## TASK OBJECTIVE:
Extract the lines up to and including the one that contains "and Huang, 2013)", starting with the first line of the entries below, and omit the pictures.

## DATA EXCERPTS:
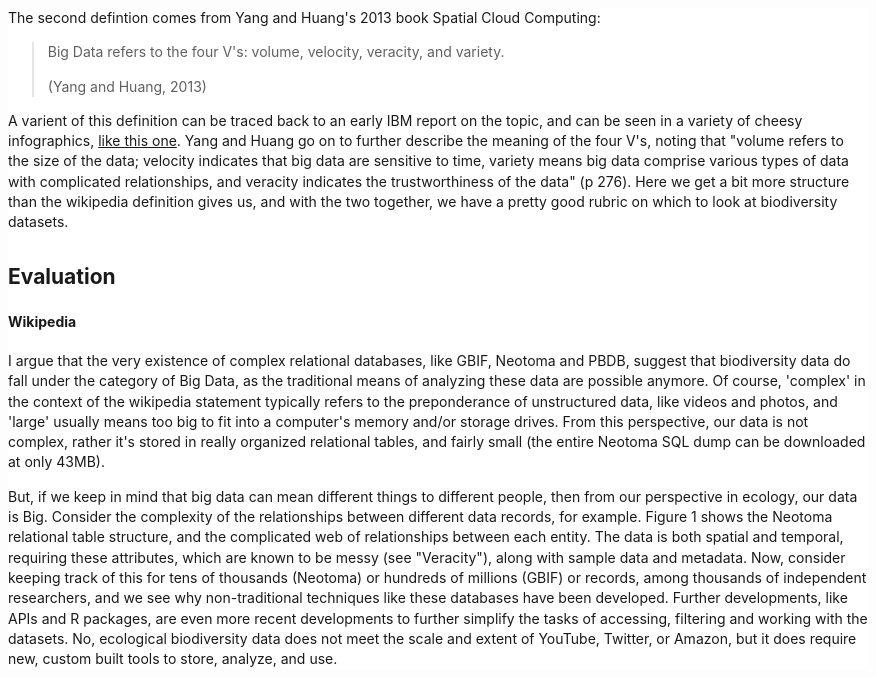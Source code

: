 The second defintion comes from Yang and Huang's 2013 book Spatial Cloud Computing:
>Big Data refers to the four V's: volume, velocity, veracity, and variety.
>
>(Yang and Huang, 2013)

A varient of this definition can be traced back to an early IBM report on the topic, and can be seen in a variety of cheesy infographics, [like this one](http://www.ibmbigdatahub.com/infographic/four-vs-big-data).  Yang and Huang go on to further describe the meaning of the four V's, noting that "volume refers to the size of the data; velocity indicates that big data are sensitive to time, variety means big data comprise various types of data with complicated relationships, and veracity indicates the trustworthiness of the data" (p 276).  Here we get a bit more structure than the wikipedia definition gives us, and with the two together, we have a pretty good rubric on which to look at biodiversity datasets.

## Evaluation

#### Wikipedia
I argue that the very existence of complex relational databases, like GBIF, Neotoma and PBDB, suggest that biodiversity data do fall under the category of Big Data, as the traditional means of analyzing these data are possible anymore.  Of course, 'complex' in the context of the wikipedia statement typically refers to the preponderance of unstructured data, like videos and photos, and 'large' usually means too big to fit into a computer's memory and/or storage drives.  From this perspective, our data is not complex, rather it's stored in really organized relational tables, and fairly small (the entire Neotoma SQL dump can be downloaded at only 43MB).  

But, if we keep in mind that big data can mean different things to different people, then from our perspective in ecology, our data is Big. Consider the complexity of the relationships between different data records, for example. Figure 1 shows the Neotoma relational table structure, and the complicated web of relationships between each entity.  The data is both spatial and temporal, requiring these attributes, which are known to be messy (see "Veracity"), along with sample data and metadata.  Now, consider keeping track of this for tens of thousands (Neotoma) or hundreds of millions (GBIF) or records, among thousands of independent researchers, and we see why non-traditional techniques like these databases have been developed. Further developments, like APIs and R packages, are even more recent developments to further simplify the tasks of accessing, filtering and working with the datasets. No, ecological biodiversity data does not meet the scale and extent of YouTube, Twitter, or Amazon, but it does require new, custom built tools to store, analyze, and use.
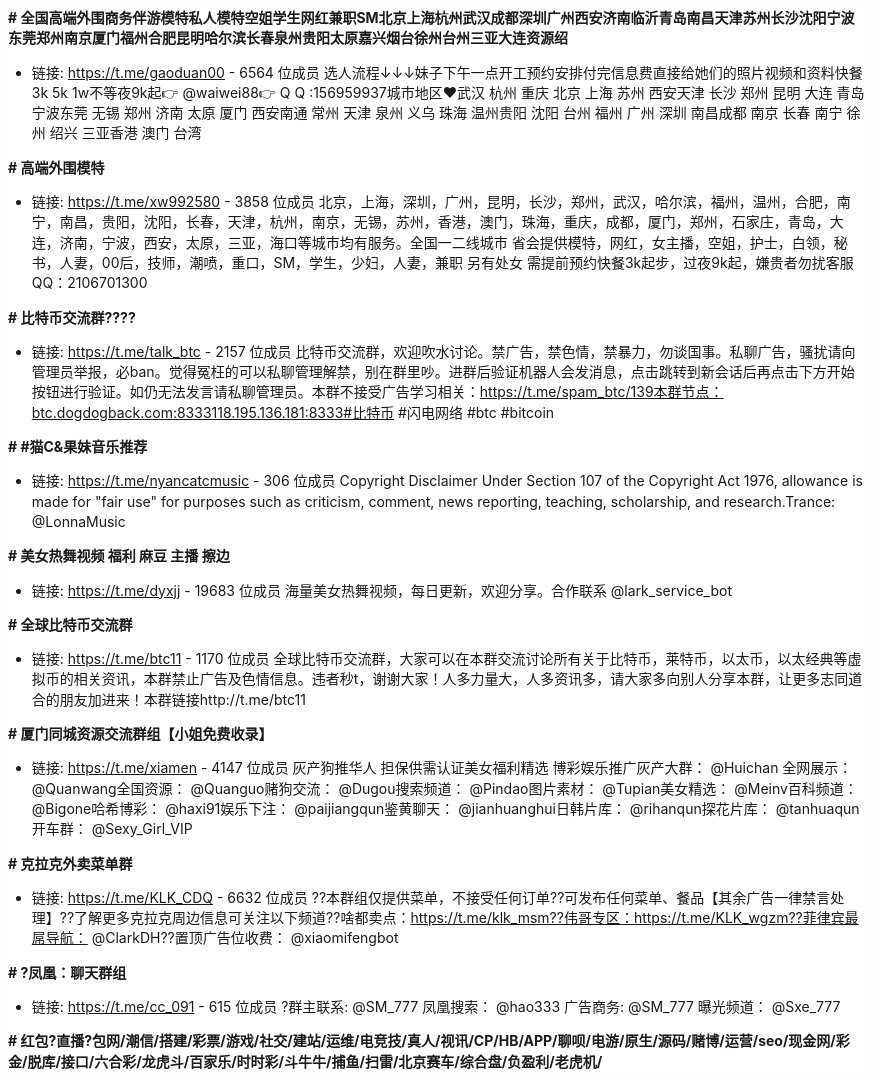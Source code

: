 **# 全国高端外围商务伴游模特私人模特空姐学生网红兼职SM北京上海杭州武汉成都深圳广州西安济南临沂青岛南昌天津苏州长沙沈阳宁波东莞郑州南京厦门福州合肥昆明哈尔滨长春泉州贵阳太原嘉兴烟台徐州台州三亚大连资源绍**

- 链接: https://t.me/gaoduan00 - 6564 位成员
  选人流程↓↓↓妹子下午一点开工预约安排付完信息费直接给她们的照片视频和资料快餐3k 5k 1w不等夜9k起👉      @waiwei88👉 Q Q :156959937城市地区❤️武汉 杭州 重庆 北京 上海 苏州 西安天津 长沙 郑州 昆明 大连 青岛 宁波东莞 无锡 郑州 济南 太原 厦门 西安南通 常州 天津 泉州 义乌 珠海 温州贵阳 沈阳 台州 福州 广州 深圳 南昌成都 南京 长春 南宁 徐州 绍兴 三亚香港 澳门 台湾

**# 高端外围模特**

- 链接: https://t.me/xw992580 - 3858 位成员
  北京，上海，深圳，广州，昆明，长沙，郑州，武汉，哈尔滨，福州，温州，合肥，南宁，南昌，贵阳，沈阳，长春，天津，杭州，南京，无锡，苏州，香港，澳门，珠海，重庆，成都，厦门，郑州，石家庄，青岛，大连，济南，宁波，西安，太原，三亚，海口等城市均有服务。全国一二线城市 省会提供模特，网红，女主播，空姐，护士，白领，秘书，人妻，00后，技师，潮喷，重口，SM，学生，少妇，人妻，兼职 另有处女 需提前预约快餐3k起步，过夜9k起，嫌贵者勿扰客服QQ：2106701300

**# 比特币交流群????**

- 链接: https://t.me/talk_btc - 2157 位成员
  比特币交流群，欢迎吹水讨论。禁广告，禁色情，禁暴力，勿谈国事。私聊广告，骚扰请向管理员举报，必ban。觉得冤枉的可以私聊管理解禁，别在群里吵。进群后验证机器人会发消息，点击跳转到新会话后再点击下方开始按钮进行验证。如仍无法发言请私聊管理员。本群不接受广告学习相关：https://t.me/spam_btc/139本群节点：btc.dogdogback.com:8333118.195.136.181:8333#比特币 #闪电网络 #btc #bitcoin

**# #猫C&果妹音乐推荐**

- 链接: https://t.me/nyancatcmusic - 306 位成员
  Copyright Disclaimer Under Section 107 of the Copyright Act 1976, allowance is made for "fair use" for purposes such as criticism, comment, news reporting, teaching, scholarship, and research.Trance: @LonnaMusic

**# 美女热舞视频 福利 麻豆 主播 擦边**

- 链接: https://t.me/dyxjj - 19683 位成员
  海量美女热舞视频，每日更新，欢迎分享。合作联系 @lark_service_bot

**# 全球比特币交流群**

- 链接: https://t.me/btc11 - 1170 位成员
  全球比特币交流群，大家可以在本群交流讨论所有关于比特币，莱特币，以太币，以太经典等虚拟币的相关资讯，本群禁止广告及色情信息。违者秒t，谢谢大家！人多力量大，人多资讯多，请大家多向别人分享本群，让更多志同道合的朋友加进来！本群链接http://t.me/btc11

**# 厦门同城资源交流群组【小姐免费收录】**

- 链接: https://t.me/xiamen - 4147 位成员
  灰产狗推华人 担保供需认证美女福利精选 博彩娱乐推广灰产大群： @Huichan 全网展示： @Quanwang全国资源： @Quanguo赌狗交流： @Dugou搜索频道： @Pindao图片素材： @Tupian美女精选： @Meinv百科频道： @Bigone哈希博彩： @haxi91娱乐下注： @paijiangqun鉴黄聊天： @jianhuanghui日韩片库： @rihanqun探花片库： @tanhuaqun 开车群：  @Sexy_Girl_VIP

**# 克拉克外卖菜单群**

- 链接: https://t.me/KLK_CDQ - 6632 位成员
  ??本群组仅提供菜单，不接受任何订单??可发布任何菜单、餐品【其余广告一律禁言处理】??了解更多克拉克周边信息可关注以下频道??啥都卖点：https://t.me/klk_msm??伟哥专区：https://t.me/KLK_wgzm??菲律宾最屌导航： @ClarkDH??置顶广告位收费： @xiaomifengbot

**# ?凤凰：聊天群组**

- 链接: https://t.me/cc_091 - 615 位成员
  ?群主联系:  @SM_777       凤凰搜索： @hao333     广告商务:     @SM_777     曝光频道：  @Sxe_777

**# 红包?直播?包网/潮信/搭建/彩票/游戏/社交/建站/运维/电竞技/真人/视讯/CP/HB/APP/聊呗/电游/原生/源码/赌博/运营/seo/现金网/彩金/脱库/接口/六合彩/龙虎斗/百家乐/时时彩/斗牛牛/捕鱼/扫雷/北京赛车/综合盘/负盈利/老虎机/**
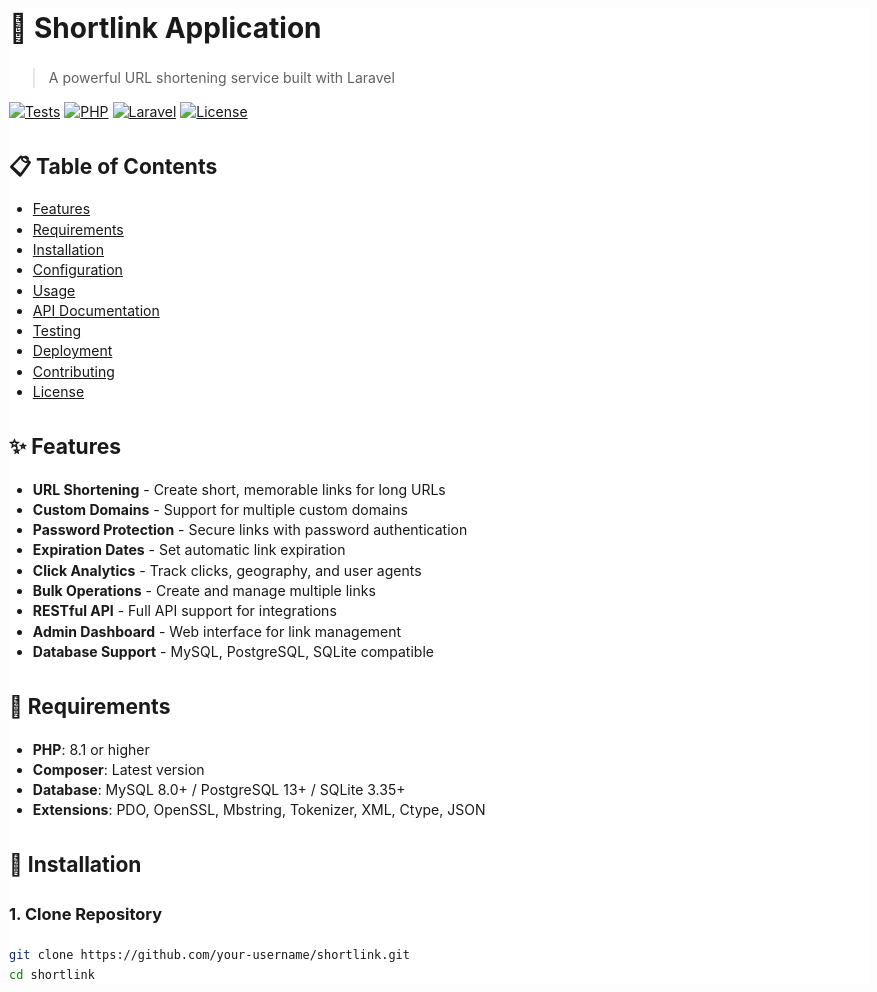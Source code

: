 # 🔗 Shortlink Application

> A powerful URL shortening service built with Laravel

[![Tests](https://img.shields.io/badge/tests-91%20passing-brightgreen.svg)](./CLEAN_UNIT_TEST_STATUS.md)
[![PHP](https://img.shields.io/badge/PHP-8.1+-blue.svg)](https://php.net)
[![Laravel](https://img.shields.io/badge/Laravel-11.x-red.svg)](https://laravel.com)
[![License](https://img.shields.io/badge/license-MIT-blue.svg)](LICENSE)

## 📋 Table of Contents

- [Features](#-features)
- [Requirements](#-requirements)
- [Installation](#-installation)
- [Configuration](#-configuration)
- [Usage](#-usage)
- [API Documentation](#-api-documentation)
- [Testing](#-testing)
- [Deployment](#-deployment)
- [Contributing](#-contributing)
- [License](#-license)

## ✨ Features

- **URL Shortening** - Create short, memorable links for long URLs
- **Custom Domains** - Support for multiple custom domains
- **Password Protection** - Secure links with password authentication
- **Expiration Dates** - Set automatic link expiration
- **Click Analytics** - Track clicks, geography, and user agents
- **Bulk Operations** - Create and manage multiple links
- **RESTful API** - Full API support for integrations
- **Admin Dashboard** - Web interface for link management
- **Database Support** - MySQL, PostgreSQL, SQLite compatible

## 🔧 Requirements

- **PHP**: 8.1 or higher
- **Composer**: Latest version
- **Database**: MySQL 8.0+ / PostgreSQL 13+ / SQLite 3.35+
- **Extensions**: PDO, OpenSSL, Mbstring, Tokenizer, XML, Ctype, JSON

## 🚀 Installation

### 1. Clone Repository
```bash
git clone https://github.com/your-username/shortlink.git
cd shortlink
```
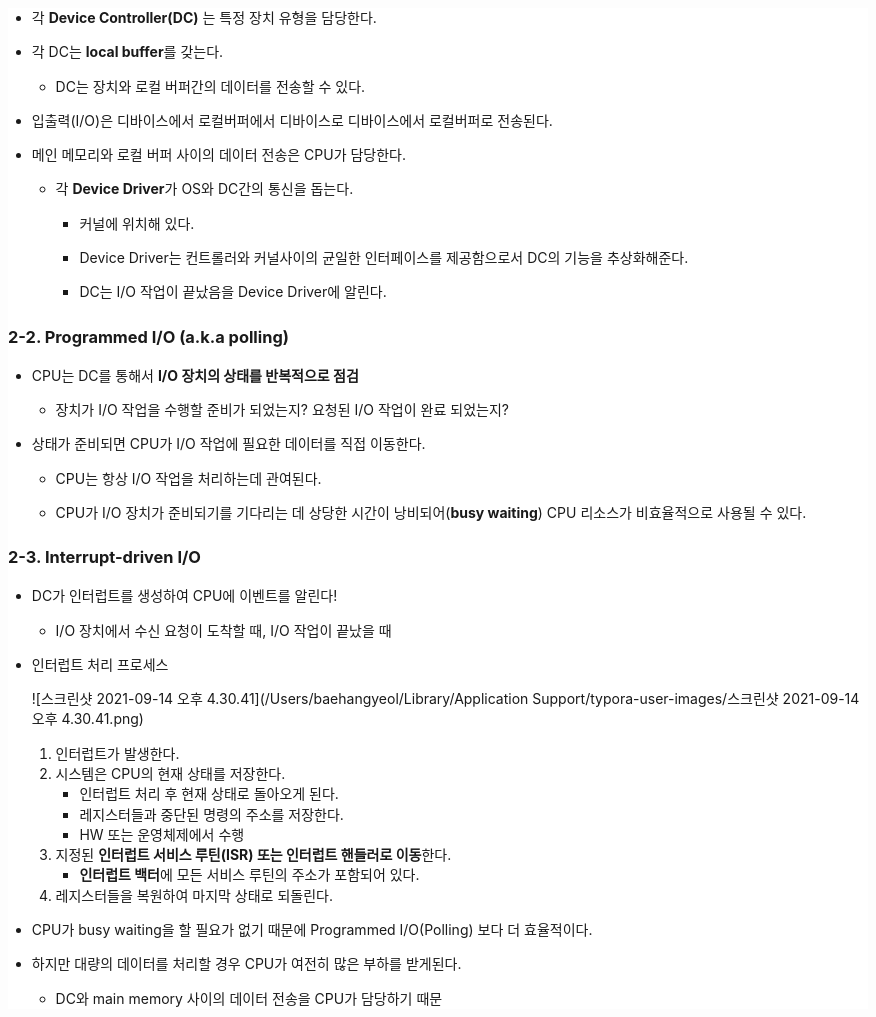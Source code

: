

* 각 **Device Controller(DC)** 는 특정 장치 유형을 담당한다.

* 각 DC는 **local buffer**를 갖는다.

  * DC는 장치와 로컬 버퍼간의 데이터를 전송할 수 있다.

* 입출력(I/O)은 디바이스에서 로컬버퍼에서 디바이스로 디바이스에서 로컬버퍼로 전송된다.

* 메인 메모리와 로컬 버퍼 사이의 데이터 전송은 CPU가 담당한다.

  * 각 **Device Driver**가 OS와 DC간의 통신을 돕는다.

    * 커널에 위치해 있다.

    * Device Driver는 컨트롤러와 커널사이의 균일한 인터페이스를 제공함으로서 DC의 기능을 추상화해준다.

    * DC는 I/O 작업이 끝났음을 Device Driver에 알린다.

      

### 2-2. Programmed I/O (a.k.a polling)

* CPU는 DC를 통해서 **I/O 장치의 상태를 반복적으로 점검**

  * 장치가 I/O 작업을 수행할 준비가 되었는지? 요청된 I/O 작업이 완료 되었는지?

* 상태가 준비되면 CPU가 I/O 작업에 필요한 데이터를 직접 이동한다.

  * CPU는 항상 I/O 작업을 처리하는데 관여된다.

  * CPU가 I/O 장치가 준비되기를 기다리는 데 상당한 시간이 낭비되어(**busy waiting**) CPU 리소스가 비효율적으로 사용될 수 있다.

    

### 2-3. Interrupt-driven I/O

* DC가 인터럽트를 생성하여 CPU에 이벤트를 알린다!
  * I/O 장치에서 수신 요청이 도착할 때, I/O 작업이 끝났을 때



* 인터럽트 처리 프로세스

  ![스크린샷 2021-09-14 오후 4.30.41](/Users/baehangyeol/Library/Application Support/typora-user-images/스크린샷 2021-09-14 오후 4.30.41.png)

  1. 인터럽트가 발생한다.
  2. 시스템은 CPU의 현재 상태를 저장한다.
     * 인터럽트 처리 후 현재 상태로 돌아오게 된다.
     * 레지스터들과 중단된 명령의 주소를 저장한다.
     * HW 또는 운영체제에서 수행
  3. 지정된 **인터럽트 서비스 루틴(ISR) 또는 인터럽트 핸들러로 이동**한다.
     * **인터럽트 백터**에 모든 서비스 루틴의 주소가 포함되어 있다.
  4. 레지스터들을 복원하여 마지막 상태로 되돌린다.



* CPU가 busy waiting을 할 필요가 없기 때문에 Programmed I/O(Polling) 보다 더 효율적이다.
* 하지만 대량의 데이터를 처리할 경우 CPU가 여전히 많은 부하를 받게된다.
  * DC와 main memory 사이의 데이터 전송을 CPU가 담당하기 때문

## RESPONSE BELOW:
Source code

: The second defintion comes from Yang and Huang's 2013 book Spatial Cloud Computing:
>Big Data refers to the four V's: volume, velocity, veracity, and variety.
>
>(Yang and Huang, 2013)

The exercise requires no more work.